In describing developmental aging, Thomas (2004) examines stages of human development as an interplay between doing and being. People move from the being-rich state of childhood, through adolescence and into adulthood, by learning how to do many things. In our society, adulthood represents the pinnacle of life, and our value systems emphasize what each person can or cannot do.
But if adulthood is the final stage of life, as has been traditionally believed, what a sad life it must be for older adults, who are unwilling or unable to do as much as those who are younger. It is no wonder that our society devalues elders, rendering them increasingly invisible as they age.
Within this paradigm, a person whose cognitive abilities are diminished by dementia would have the least value of all. So we create systems that assume the care of people with dementia by doing for them, disempowering and disengaging them in the process. This further erodes their well-being, and life in a world where they cannot succeed causes people to either withdraw into a shell, or become outwardly distressed, leading to the use of sedating medication to “control” their distress.
However, new research has shown that there is a distinct developmental stage beyond adulthood. Our narrow focus on doing has blinded us to the fact that older adults continue to grow by developing new being skills. Older adults have the space to synthesize their life experiences into wisdom, forming a perspective that is much more complex than that of younger adults. Researchers like Cartsensen, et al. (2000) have shown that elders are generally happier, less tied to material goods, and view the world with a richer palette of emotion than their younger counterparts. They are also less focused on the future and more able to appreciate the value of being in the moment.
Once again, this concept carries over to people living with dementia. Such people are experts at being in the moment, and if one can learn to engage them in the moment, they show a surprising capacity for wisdom, insight, and compassion. Herein lies the secret to preserving well-being throughout the life of a person with dementia. But to get there, we need to put aside our clinical algorithms and find those spaces between the grains of sand.
Filling the spaces requires a new mindset that takes us out of the all-knowing, all-doing role of the traditional caregiver and into the largely unexplored territory of relationship. This relationship comes from harnessing the power of individual moments in our interactions with those for whom we care. Inside Alzheimer’s contains our map.
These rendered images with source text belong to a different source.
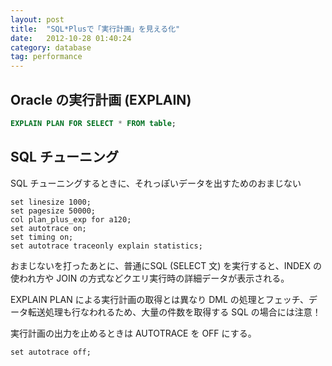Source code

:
 ```yaml
---
layout: post
title:  "SQL*Plusで「実行計画」を見える化"
date:   2012-10-28 01:40:24
category: database
tag: performance
---
```


## Oracle の実行計画 (EXPLAIN)

```sql
EXPLAIN PLAN FOR SELECT * FROM table;
```

## SQL チューニング

SQL チューニングするときに、それっぽいデータを出すためのおまじない

```
set linesize 1000;
set pagesize 50000;
col plan_plus_exp for a120;
set autotrace on;
set timing on;
set autotrace traceonly explain statistics;
```

おまじないを打ったあとに、普通にSQL (SELECT 文) を実行すると、INDEX の使われ方や JOIN の方式などクエリ実行時の詳細データが表示される。

EXPLAIN PLAN による実行計画の取得とは異なり DML の処理とフェッチ、データ転送処理も行なわれるため、大量の件数を取得する SQL の場合には注意！

実行計画の出力を止めるときは AUTOTRACE を OFF にする。

```
set autotrace off;
```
Using the fitting acronym “IF LOST”, Nancy takes the reader through a series of lessons that focus largely on introspection. Here is the other secret to this book: the key to making meaningful connections with people living with dementia lies in looking inward first—reframing our own attitudes, centering our thoughts and harnessing the demons that blind us to seeing the potential in each person. In doing so, we move from a disease-based model of care to one that is strength-based, and we become open to opportunities we have long overlooked.
Nancy fills each lesson with engaging stories that show the power of this approach, and includes practical tips and exercises to help us enhance our skills. She shows us how to stretch our minds and think “outside the box”, because after all, that is where people with dementia are living. And she shows us how to tap inner strengths and abilities—our own as well as those of people living with dementia.
Lastly, the book includes a chapter that reinforces the fact that growth and meaningful connection do not end in advanced stages of illness and disability. Nancy clearly illustrates how the enlightened practice of “filling the spaces” continues to provide strength and sustenance right up until the last breath.
Inside Alzheimer’s is our water. It teaches us how to take what we saw to be a crumbling pile of sand and fill the spaces, creating an intricate castle. And that castle is a fortress, a safe haven, and ultimately an enduring work of art and beauty.